- Action item
Select from the data all lines with the word "github".

:: Supplied information

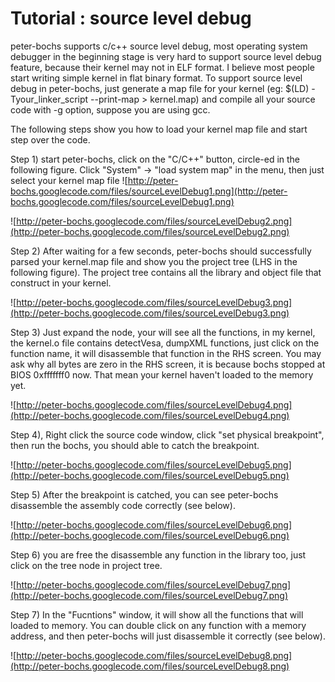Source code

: # Tutorial : source level debug #

peter-bochs supports c/c++ source level debug, most operating system debugger in the beginning stage is very hard to support source level debug feature, because their kernel may not in ELF format. I believe most people start writing simple kernel in flat binary format. To support source level debug in peter-bochs, just generate a map file for your kernel (eg: $(LD) -Tyour\_linker\_script --print-map > kernel.map) and compile all your source code with -g option, suppose you are using gcc.

The following steps show you how to load your kernel map file and start step over the code.

Step 1) start peter-bochs, click on the "C/C++" button, circle-ed in the following figure. Click "System" -> "load system map" in the menu, then just select your kernel map file
![http://peter-bochs.googlecode.com/files/sourceLevelDebug1.png](http://peter-bochs.googlecode.com/files/sourceLevelDebug1.png)

![http://peter-bochs.googlecode.com/files/sourceLevelDebug2.png](http://peter-bochs.googlecode.com/files/sourceLevelDebug2.png)

Step 2) After waiting for a few seconds, peter-bochs should successfully parsed your kernel.map file and show you the project tree (LHS in the following figure). The project tree contains all the library and object file that construct in your kernel.

![http://peter-bochs.googlecode.com/files/sourceLevelDebug3.png](http://peter-bochs.googlecode.com/files/sourceLevelDebug3.png)

Step 3) Just expand the node, your will see all the functions, in my kernel, the kernel.o file contains detectVesa, dumpXML functions, just click on the function name, it will disassemble that function in the RHS screen. You may ask why all bytes are zero in the RHS screen, it is because bochs stopped at BIOS 0xfffffff0 now. That mean your kernel haven't loaded to the memory yet.

![http://peter-bochs.googlecode.com/files/sourceLevelDebug4.png](http://peter-bochs.googlecode.com/files/sourceLevelDebug4.png)

Step 4), Right click the source code window, click "set physical breakpoint", then run the bochs, you should able to catch the breakpoint.

![http://peter-bochs.googlecode.com/files/sourceLevelDebug5.png](http://peter-bochs.googlecode.com/files/sourceLevelDebug5.png)

Step 5) After the breakpoint is catched, you can see peter-bochs disassemble the assembly code correctly (see below).

![http://peter-bochs.googlecode.com/files/sourceLevelDebug6.png](http://peter-bochs.googlecode.com/files/sourceLevelDebug6.png)

Step 6) you are free the disassemble any function in the library too, just click on the tree node in project tree.

![http://peter-bochs.googlecode.com/files/sourceLevelDebug7.png](http://peter-bochs.googlecode.com/files/sourceLevelDebug7.png)

Step 7) In the "Fucntions" window, it will show all the functions that will loaded to memory. You can double click on any function with a memory address, and then peter-bochs will just disassemble it correctly (see below).

![http://peter-bochs.googlecode.com/files/sourceLevelDebug8.png](http://peter-bochs.googlecode.com/files/sourceLevelDebug8.png)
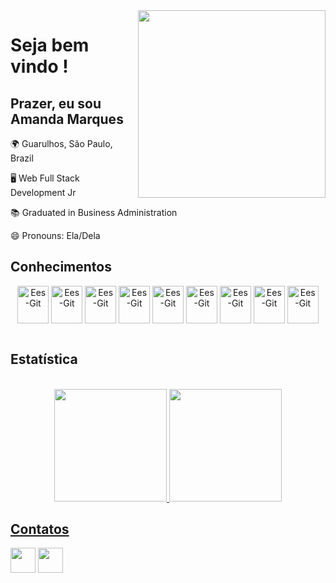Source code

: <img align="right" width="300" height="300" src="https://i.imgur.com/uiW3kSv.png">

<h1>Seja bem vindo !</h1>

<h2> Prazer, eu sou Amanda Marques</h2>


🌍 Guarulhos, São Paulo, Brazil

🖥 Web Full Stack Development Jr

📚 Graduated in Business Administration

😄 Pronouns: Ela/Dela


<h2>Conhecimentos</h2>

<table>
    <tr>
 <div align="center">
    <img align="center" alt="Ees-Git" height="60" width="50" src="https://cdn.jsdelivr.net/gh/devicons/devicon/icons/java/java-original.svg" />
    <img align="center" alt="Ees-Git" height="60" width="50" src="https://cdn.jsdelivr.net/gh/devicons/devicon/icons/git/git-original.svg" />
    <img align="center" alt="Ees-Git" height="60" width="50" src="https://cdn.jsdelivr.net/gh/devicons/devicon/icons/mysql/mysql-original.svg" />
    <img align="center" alt="Ees-Git" height="60" width="50" src="https://cdn.jsdelivr.net/gh/devicons/devicon/icons/spring/spring-original.svg" />
    <img align="center" alt="Ees-Git" height="60" width="50" src="https://cdn.jsdelivr.net/gh/devicons/devicon/icons/vscode/vscode-original.svg"/>
    <img align="center" alt="Ees-Git" height="60" width="50" src="https://cdn.jsdelivr.net/gh/devicons/devicon/icons/nodejs/nodejs-original.svg"/>
    <img align="center" alt="Ees-Git" height="60" width="50" src="https://cdn.jsdelivr.net/gh/devicons/devicon/icons/angularjs/angularjs-original.svg"/>
    <img align="center" alt="Ees-Git" height="60" width="50" src="https://cdn.jsdelivr.net/gh/devicons/devicon/icons/mongodb/mongodb-original.svg"/>
    <img align="center" alt="Ees-Git" height="60" width="50" src="https://cdn.jsdelivr.net/gh/devicons/devicon/icons/react/react-original.svg"/>
  </div>
   <tr>
</table>

        
 <h2>Estatística</h2>
<div align="center">
<div align="side">
<a href="https://github.com/amandamfurtado"> <br>
<img height="180em" src="https://github-readme-stats.vercel.app/api?username=amandamfurtado&show_icons=true&theme=dracula&include_all_commits=true&count_private=true"/>
<img height="180em" src="https://github-readme-stats.vercel.app/api/top-langs/?username=amandamfurtado&layout=compact&langs_count=7&theme=dracula"/>
</div>
    </div>
    <h2>Contatos</h2>
    <p></p>

    
   <div align="side">
   <Grid alignItems="center" item xs={6}>
      
  <a href="https://www.linkedin.com/in/amanda-marques-furtado" target="_blank">
      <img  height="40" width="40" src="https://i.imgur.com/5xEsQWe.png" target="_blank" ></a> 
           </Grid>
        <Grid alignItems="center" item xs={6}>
    <a href = "mailto:andaemc@gmail.com"><img height="40" width="40" src="https://i.imgur.com/huVnk7P.png" target="_blank"></a>
  
    
  










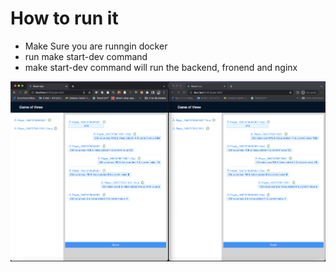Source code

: # How to run it
- Make Sure you are runngin docker
- run make start-dev command
- make start-dev command will run the backend, fronend and nginx


![alt text](https://github.com/AhmedKesha1990/GameOfThree/blob/main/doc.png?raw=true)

::::

- Exercise response
<a href="https://github.com/amandamfurtado"> <br>
<img height="180em" src="https://github-readme-stats.vercel.app/api?username=amandamfurtado&show_icons=true&theme=dracula&include_all_commits=true&count_private=true"/>
<img height="180em" src="https://github-readme-stats.vercel.app/api/top-langs/?username=amandamfurtado&layout=compact&langs_count=7&theme=dracula"/>
![alt text](https://github.com/AhmedKesha1990/GameOfThree/blob/main/doc.png?raw=true)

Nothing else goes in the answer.